MySQL has a facility for distributing databases. It sounds as though you all are trying to solve a problem at the application level, when it is a data distribution, caching and integrity problem. And this is exactly the kind of problem that databases can solve.
If the wiki database is synchronized out, clients of that synchronization can do stuff for Yahoo or do whatever they want.
MySQL handles all this "changed since" checking and such. It also does it more efficiently than a PHP script.

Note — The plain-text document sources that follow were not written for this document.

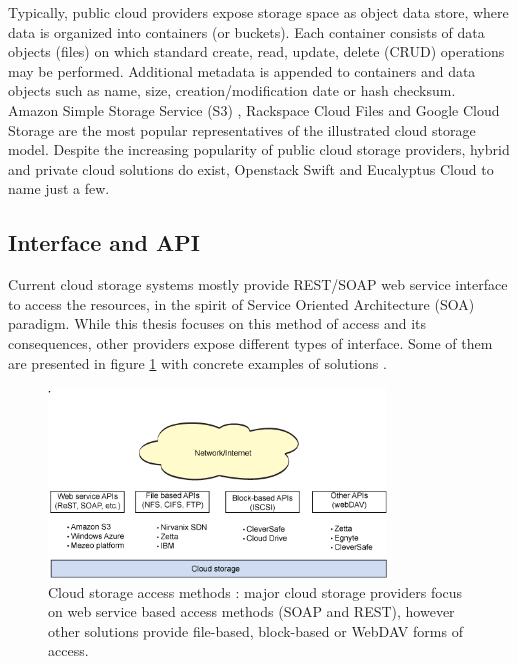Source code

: Typically, public cloud providers expose storage space as object data store,
where data is organized into containers (or buckets). Each container consists
of data objects (files) on which standard create, read, update, delete (CRUD)
operations may be performed. Additional metadata is appended to containers and
data objects such as name, size, creation/modification date or hash checksum.\\

Amazon Simple Storage Service (S3) \cite{amazon-s3}, 
Rackspace Cloud Files \cite{rackspace-cloud} and
Google Cloud Storage \cite{google-cloud} are the most popular representatives
of the illustrated cloud storage model. Despite the increasing popularity of
public cloud storage providers, hybrid and private cloud solutions do exist,
Openstack Swift \cite{openstack-cloud} and 
Eucalyptus Cloud \cite{eucalyptus-cloud} to name just a few.\\

		\subsection{Interface and API}
Current cloud storage systems mostly provide REST/SOAP web service interface to
access the resources, in the spirit of Service Oriented Architecture (SOA)
paradigm. While this thesis focuses on this method of access and its
consequences, other providers expose different types of interface. Some of
them are presented in figure \ref{fig:cloud-access} with concrete examples of
solutions \cite{cloud-storage-anatomy}.

\begin{figure}[h!]
	\centering
	\includegraphics[width=0.8\textwidth]{images/cloud-access.png}
	\caption{Cloud storage access methods \cite{cloud-storage-anatomy}:
	major cloud storage providers focus on web service based access methods
	(SOAP and REST), however other solutions provide file-based, block-based
	or WebDAV forms of access.}
	\label{fig:cloud-access}
\end{figure}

So, what problem are you all trying to solve?
- ray
On Apr 2, 2004, at 1:19 AM, Alfio Puglisi wrote:
On Fri, 2 Apr 2004, Brion Vibber wrote:
On Apr 2, 2004, at 00:35, Timwi wrote:
$sql = "SELECT cur_title as title from cur where cur_namespace=0";
This query sucks big time.
Do you know what this does? This retrieves the titles of ALL ARTICLES in Wikipedia.
That's kinda the point, yeah. It might be better to skip redirects, though; otherwise they should be handled in some distinct way.
It seems that getPageData() retrieves the text of a page. In other words, it performs yet another database query. And you're calling that FOR EVERY ARTICLE in Wikipedia!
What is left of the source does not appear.